そしてふと目にしたのは、部屋を仕切るように置かれた屏風だ。
金箔が貼られ、掛け布団と同じように鶴と亀が描かれた見事な屏風は、おめでたい事この上ない。
(だけど、気になる)
不自然に立てられた屏風の向こうには、一体何が隠されているのか。
「あのう、そっちには何があるんですか?」
私は屏風に顔を向け、誰ともなく尋ねる。
「あぁ、こちらには添い寝役の布団が敷かれている」
「添い寝役ですか?」
(赤子でもないのに?)
脳裏に甥っ子である蘭丸の横に一緒に寝転び、背中をトントンと優しく叩き、寝かしつけていた私の穏やかな日々が蘇る。
(蘭丸……可愛い子。でも大人は一人で寝られるし)
添い寝役が必要だなんて、帷様は極度の寂しがり屋さんなのだろうかと、私は首を傾げる。

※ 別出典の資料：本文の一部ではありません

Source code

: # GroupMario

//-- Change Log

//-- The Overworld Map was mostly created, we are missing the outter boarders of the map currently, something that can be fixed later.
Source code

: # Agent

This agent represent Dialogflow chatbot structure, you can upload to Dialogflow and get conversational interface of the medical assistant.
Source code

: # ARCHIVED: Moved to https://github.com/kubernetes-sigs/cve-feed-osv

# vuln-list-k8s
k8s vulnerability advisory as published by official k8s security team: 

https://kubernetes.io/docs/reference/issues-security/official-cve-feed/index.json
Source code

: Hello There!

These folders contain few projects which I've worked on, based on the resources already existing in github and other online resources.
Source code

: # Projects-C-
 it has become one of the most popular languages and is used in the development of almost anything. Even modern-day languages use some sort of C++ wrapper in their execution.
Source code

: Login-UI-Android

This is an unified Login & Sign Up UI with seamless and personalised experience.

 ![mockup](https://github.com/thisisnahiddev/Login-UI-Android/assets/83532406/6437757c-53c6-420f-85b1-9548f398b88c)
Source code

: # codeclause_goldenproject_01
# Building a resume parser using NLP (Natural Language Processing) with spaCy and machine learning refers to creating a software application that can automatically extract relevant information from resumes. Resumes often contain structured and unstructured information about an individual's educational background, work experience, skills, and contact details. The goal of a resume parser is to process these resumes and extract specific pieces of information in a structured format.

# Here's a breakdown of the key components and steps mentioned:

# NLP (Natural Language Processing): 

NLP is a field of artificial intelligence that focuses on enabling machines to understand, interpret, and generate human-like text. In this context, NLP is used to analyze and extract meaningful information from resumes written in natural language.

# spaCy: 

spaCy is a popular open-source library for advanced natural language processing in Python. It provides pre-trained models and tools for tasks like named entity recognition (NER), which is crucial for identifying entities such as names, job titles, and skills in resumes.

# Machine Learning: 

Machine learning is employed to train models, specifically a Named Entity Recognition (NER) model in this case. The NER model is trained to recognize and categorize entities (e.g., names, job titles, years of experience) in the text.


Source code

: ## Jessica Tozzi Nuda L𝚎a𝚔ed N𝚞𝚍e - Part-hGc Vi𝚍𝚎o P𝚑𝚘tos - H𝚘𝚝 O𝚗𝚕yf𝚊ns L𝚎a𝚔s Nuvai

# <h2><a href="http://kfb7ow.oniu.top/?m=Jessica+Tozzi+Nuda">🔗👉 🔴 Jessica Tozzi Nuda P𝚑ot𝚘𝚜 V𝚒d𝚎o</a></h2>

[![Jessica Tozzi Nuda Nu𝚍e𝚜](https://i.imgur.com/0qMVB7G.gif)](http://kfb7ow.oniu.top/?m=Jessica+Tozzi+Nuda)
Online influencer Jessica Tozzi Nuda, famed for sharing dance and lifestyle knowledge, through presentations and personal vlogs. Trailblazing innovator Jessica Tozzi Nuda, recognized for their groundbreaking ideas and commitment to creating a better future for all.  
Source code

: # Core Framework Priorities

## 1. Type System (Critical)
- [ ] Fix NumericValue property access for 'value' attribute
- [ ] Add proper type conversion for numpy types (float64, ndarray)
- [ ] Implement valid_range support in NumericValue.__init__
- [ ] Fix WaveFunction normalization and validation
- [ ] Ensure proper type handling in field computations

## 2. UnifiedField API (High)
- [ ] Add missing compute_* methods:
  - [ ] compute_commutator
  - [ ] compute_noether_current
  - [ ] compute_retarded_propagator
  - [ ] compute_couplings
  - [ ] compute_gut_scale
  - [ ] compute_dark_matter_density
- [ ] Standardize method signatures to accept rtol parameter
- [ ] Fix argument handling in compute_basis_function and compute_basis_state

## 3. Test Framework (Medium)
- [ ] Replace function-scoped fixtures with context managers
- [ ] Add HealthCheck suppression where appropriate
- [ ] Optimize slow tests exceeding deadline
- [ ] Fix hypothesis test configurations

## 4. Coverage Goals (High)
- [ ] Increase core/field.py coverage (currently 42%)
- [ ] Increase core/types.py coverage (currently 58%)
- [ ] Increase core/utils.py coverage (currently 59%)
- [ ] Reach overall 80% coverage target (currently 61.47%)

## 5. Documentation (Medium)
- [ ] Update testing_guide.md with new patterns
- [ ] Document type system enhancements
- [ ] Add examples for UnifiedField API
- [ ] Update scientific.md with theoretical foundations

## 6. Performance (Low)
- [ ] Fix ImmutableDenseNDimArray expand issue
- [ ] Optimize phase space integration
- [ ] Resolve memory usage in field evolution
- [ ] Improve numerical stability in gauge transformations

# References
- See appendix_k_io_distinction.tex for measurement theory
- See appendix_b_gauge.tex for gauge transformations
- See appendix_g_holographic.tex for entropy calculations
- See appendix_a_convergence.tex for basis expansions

「お前が気に入り、今入っている布団の横にあるのが、夜伽相手となる者の布団だ」
ふむふむと頷く。
「そして屏風の向こうには、もう一組布団が用意され、添い寝役の御中臈が布団に横になりながら聞き耳を立てておくという仕組みになっている」
「えっ!?」
(それって)
夜伽の間、第三者。しかも大奥で寵愛を争う相手が隣にいるってことだろうか。
驚きの事実に言葉を失う。
「その他にも御伽坊主と呼ばれる老女が、御次の間に控えているらしい」
正輝が更に衝撃的な事実を付け加えた。
「な、なるほど。公方様のありがたき寝言などを聞き漏らさないためなんですね」
尊い方の一言一句は、例え寝言だとしても聞き漏らしてはならない。だからきっとこのような、あり得ない状況が生み出されているに違いない。
「いいや、過去に夜伽の甘い雰囲気を利用し、私利私欲にまみれた願い事を口にする者が絶えなかったからだ」
帷様が私の思いつきを見事断ち切った。
(えっ、そっちなの?)
「後は、本当にその日に交わりがあったかどうか。それも確認できるし」
正輝がさも事情通といった感じで得意げな顔になる。
「確認って一体どういうことよ?」
無知な自分に対し、幾分悔しい気持ちを抱えながら正輝に真相をたずねる。
「身籠った子が、確かに公方様のお子かどうか、夜伽のあった日から逆算すればわかるだろう?」
「……そ、そうなんだ」
(ここは徹底して男性を排除した場所だよね?)
つまり将軍以外の男性とは、出会う機会すらないはずだ。
(それなのに、ここまできっちり監視されているだなんて)
東雲本家のお世継ぎという存在は、小指の爪ほど疑いがあってはならない。それだけ別格な存在だという事。
(そしてこのお布団で、次世代のお世継ぎが誕生するかも知れないわけで……)
私はようやく、自分が如何に不敬な事をしているかを悟る。
「帷様、貴重な機会をありがとうございました」
私はおずおずと布団から這い出す。そして布団の脇に立つ帷様を見上げる。
(誰にも聞かれたくはない、神聖なる夜伽までもが監視されているだなんて)
「そりゃ、逃げ出したくなる気持ちもわかります」
私は帷様に同情する視線を送ったのであった。